[Stored data entries]
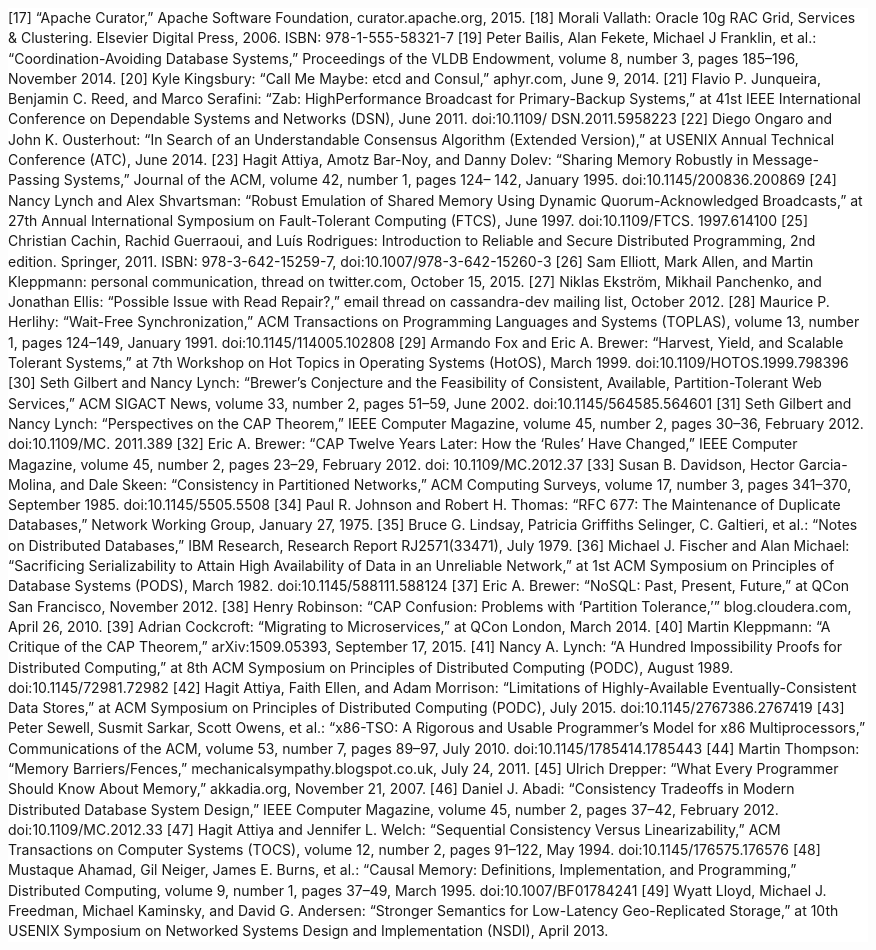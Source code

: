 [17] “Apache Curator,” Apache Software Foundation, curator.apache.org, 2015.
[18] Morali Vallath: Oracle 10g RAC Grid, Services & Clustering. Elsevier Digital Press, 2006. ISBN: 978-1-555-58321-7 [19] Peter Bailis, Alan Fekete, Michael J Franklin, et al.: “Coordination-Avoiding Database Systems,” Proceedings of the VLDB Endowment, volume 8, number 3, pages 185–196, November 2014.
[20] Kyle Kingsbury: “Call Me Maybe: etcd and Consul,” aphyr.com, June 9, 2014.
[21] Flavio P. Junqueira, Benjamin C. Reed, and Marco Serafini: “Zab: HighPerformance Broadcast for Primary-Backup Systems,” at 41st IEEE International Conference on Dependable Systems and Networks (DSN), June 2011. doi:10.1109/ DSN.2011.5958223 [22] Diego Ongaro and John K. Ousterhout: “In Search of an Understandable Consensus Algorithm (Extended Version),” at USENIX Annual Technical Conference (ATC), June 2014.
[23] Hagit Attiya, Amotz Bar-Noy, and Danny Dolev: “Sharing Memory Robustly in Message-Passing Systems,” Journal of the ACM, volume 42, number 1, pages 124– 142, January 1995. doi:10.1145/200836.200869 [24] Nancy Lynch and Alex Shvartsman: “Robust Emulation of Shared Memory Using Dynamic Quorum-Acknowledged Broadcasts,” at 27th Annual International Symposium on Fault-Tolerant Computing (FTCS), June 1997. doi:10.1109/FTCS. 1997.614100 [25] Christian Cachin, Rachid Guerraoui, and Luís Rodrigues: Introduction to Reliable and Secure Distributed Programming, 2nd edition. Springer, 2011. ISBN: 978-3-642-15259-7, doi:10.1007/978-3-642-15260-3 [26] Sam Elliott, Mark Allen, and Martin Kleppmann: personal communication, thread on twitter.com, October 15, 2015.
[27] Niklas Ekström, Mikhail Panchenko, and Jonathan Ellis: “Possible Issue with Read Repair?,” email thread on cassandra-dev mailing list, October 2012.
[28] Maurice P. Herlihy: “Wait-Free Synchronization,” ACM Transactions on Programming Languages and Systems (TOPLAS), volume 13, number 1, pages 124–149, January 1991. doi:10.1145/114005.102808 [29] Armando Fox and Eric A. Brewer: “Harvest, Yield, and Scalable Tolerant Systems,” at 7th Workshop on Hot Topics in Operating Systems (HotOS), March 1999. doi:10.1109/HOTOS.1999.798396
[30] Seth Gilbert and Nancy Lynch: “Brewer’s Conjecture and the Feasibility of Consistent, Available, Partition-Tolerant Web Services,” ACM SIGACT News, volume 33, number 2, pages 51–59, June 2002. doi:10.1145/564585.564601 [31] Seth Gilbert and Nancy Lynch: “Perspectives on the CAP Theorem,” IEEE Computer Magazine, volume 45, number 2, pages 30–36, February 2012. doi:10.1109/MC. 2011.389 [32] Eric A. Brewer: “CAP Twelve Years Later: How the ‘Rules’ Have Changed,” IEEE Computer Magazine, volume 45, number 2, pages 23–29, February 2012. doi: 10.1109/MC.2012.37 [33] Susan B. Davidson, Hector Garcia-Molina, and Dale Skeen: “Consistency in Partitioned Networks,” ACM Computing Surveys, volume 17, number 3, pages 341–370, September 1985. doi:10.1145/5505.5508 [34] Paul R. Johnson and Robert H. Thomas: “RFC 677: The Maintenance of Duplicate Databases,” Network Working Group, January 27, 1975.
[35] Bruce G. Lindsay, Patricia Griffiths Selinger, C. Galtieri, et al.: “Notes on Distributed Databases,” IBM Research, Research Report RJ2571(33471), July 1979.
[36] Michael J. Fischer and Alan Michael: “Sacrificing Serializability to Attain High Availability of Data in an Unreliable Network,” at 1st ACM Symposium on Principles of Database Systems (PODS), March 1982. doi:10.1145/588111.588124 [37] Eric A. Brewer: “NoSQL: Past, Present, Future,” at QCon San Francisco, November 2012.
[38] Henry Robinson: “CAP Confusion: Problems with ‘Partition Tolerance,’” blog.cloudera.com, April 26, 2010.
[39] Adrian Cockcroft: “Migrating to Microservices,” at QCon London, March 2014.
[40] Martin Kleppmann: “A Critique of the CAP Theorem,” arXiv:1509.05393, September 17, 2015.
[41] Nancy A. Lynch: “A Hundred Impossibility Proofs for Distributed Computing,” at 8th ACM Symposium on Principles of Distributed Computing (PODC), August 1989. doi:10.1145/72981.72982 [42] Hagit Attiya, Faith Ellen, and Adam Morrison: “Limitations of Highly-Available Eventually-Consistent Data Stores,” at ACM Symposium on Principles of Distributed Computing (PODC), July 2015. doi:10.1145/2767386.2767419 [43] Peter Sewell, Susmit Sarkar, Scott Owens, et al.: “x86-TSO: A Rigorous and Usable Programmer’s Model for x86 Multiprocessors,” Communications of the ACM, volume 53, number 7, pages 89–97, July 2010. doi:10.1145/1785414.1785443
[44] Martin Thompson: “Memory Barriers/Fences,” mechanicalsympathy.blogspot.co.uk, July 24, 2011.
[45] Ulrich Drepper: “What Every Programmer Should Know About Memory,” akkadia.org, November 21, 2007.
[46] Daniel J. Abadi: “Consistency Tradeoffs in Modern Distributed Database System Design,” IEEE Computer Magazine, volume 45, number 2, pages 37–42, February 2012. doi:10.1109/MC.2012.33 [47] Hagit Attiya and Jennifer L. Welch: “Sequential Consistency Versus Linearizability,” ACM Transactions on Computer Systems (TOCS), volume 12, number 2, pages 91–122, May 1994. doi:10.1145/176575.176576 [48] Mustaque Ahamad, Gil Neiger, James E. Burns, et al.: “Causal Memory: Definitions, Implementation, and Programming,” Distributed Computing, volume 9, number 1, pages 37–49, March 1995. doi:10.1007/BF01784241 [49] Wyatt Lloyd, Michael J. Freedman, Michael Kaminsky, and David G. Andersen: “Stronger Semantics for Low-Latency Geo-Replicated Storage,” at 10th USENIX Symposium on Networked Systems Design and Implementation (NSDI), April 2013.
* * *
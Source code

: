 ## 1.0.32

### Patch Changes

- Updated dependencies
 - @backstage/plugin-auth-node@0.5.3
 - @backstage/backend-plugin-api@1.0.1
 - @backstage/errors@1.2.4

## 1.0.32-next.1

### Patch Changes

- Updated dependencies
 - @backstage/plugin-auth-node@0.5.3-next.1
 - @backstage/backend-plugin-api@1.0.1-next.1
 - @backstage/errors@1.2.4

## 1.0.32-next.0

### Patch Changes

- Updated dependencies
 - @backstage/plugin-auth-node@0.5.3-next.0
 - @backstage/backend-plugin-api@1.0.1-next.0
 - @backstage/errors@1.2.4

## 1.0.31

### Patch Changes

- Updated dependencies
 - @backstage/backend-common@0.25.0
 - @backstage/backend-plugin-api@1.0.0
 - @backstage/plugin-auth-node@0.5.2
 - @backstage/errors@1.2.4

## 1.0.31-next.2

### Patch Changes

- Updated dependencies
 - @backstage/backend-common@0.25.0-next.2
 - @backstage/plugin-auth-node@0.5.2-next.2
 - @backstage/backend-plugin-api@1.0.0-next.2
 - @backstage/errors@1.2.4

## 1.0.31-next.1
--
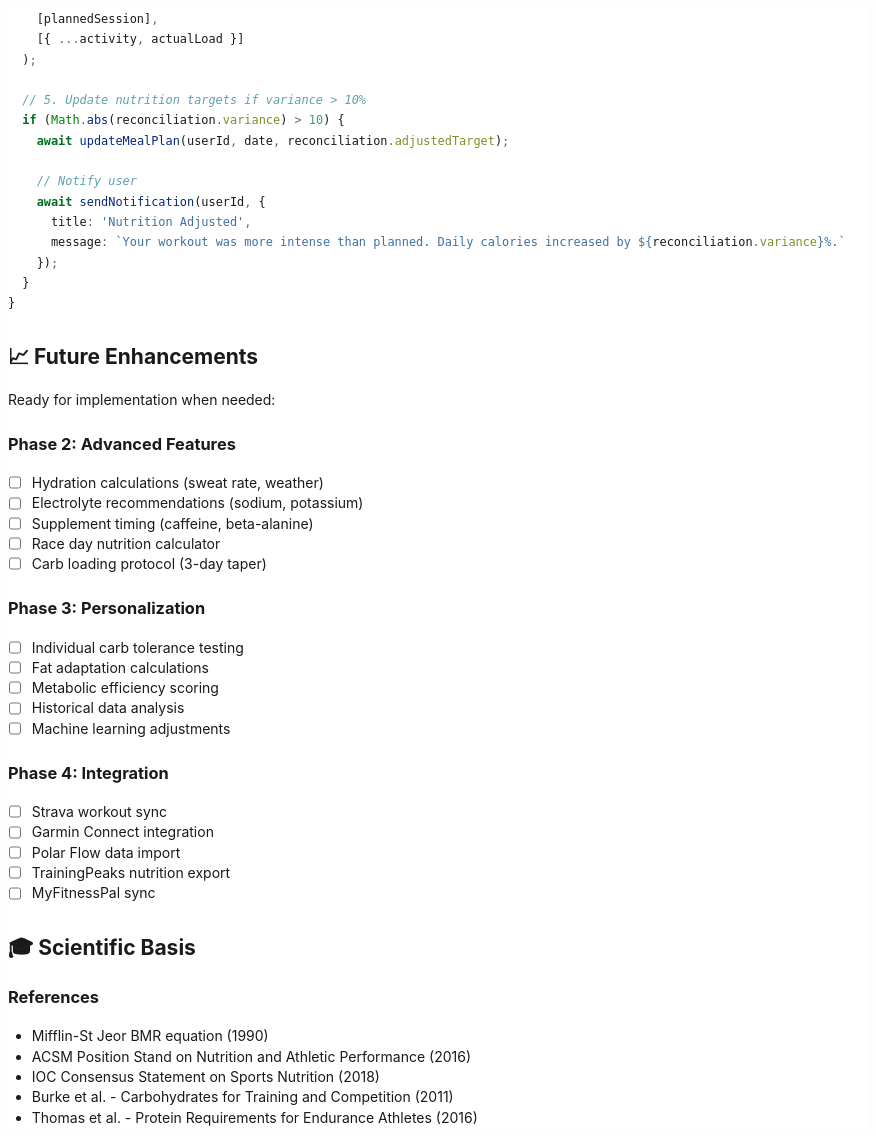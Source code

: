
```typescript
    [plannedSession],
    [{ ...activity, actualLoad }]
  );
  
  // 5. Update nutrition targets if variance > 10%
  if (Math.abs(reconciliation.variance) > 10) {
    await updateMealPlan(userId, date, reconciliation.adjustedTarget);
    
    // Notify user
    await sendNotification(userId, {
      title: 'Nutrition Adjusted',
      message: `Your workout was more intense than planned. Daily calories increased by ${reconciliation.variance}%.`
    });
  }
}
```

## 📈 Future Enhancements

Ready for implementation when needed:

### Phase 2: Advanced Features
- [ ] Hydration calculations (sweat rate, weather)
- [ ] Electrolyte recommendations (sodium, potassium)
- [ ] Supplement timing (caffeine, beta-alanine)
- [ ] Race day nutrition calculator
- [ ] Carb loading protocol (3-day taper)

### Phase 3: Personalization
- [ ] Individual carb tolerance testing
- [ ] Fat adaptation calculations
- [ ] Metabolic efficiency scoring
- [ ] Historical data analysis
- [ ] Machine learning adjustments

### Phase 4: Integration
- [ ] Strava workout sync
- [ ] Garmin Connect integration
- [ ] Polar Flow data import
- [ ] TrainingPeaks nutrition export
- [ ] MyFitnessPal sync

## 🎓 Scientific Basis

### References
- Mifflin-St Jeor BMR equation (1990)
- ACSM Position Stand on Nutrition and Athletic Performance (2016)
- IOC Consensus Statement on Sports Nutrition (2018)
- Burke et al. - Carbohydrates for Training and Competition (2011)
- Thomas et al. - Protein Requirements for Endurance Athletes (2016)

**EXERCISE BRIEF:**
All lines above from the one containing "- ACSM Position" to the one containing "- Thomas et" must be repeated exactly, both lines included, and no others.

**SOLUTION FOR THIS PROBLEM:**
- ACSM Position Stand on Nutrition and Athletic Performance (2016)
- IOC Consensus Statement on Sports Nutrition (2018)
- Burke et al. - Carbohydrates for Training and Competition (2011)
- Thomas et al. - Protein Requirements for Endurance Athletes (2016)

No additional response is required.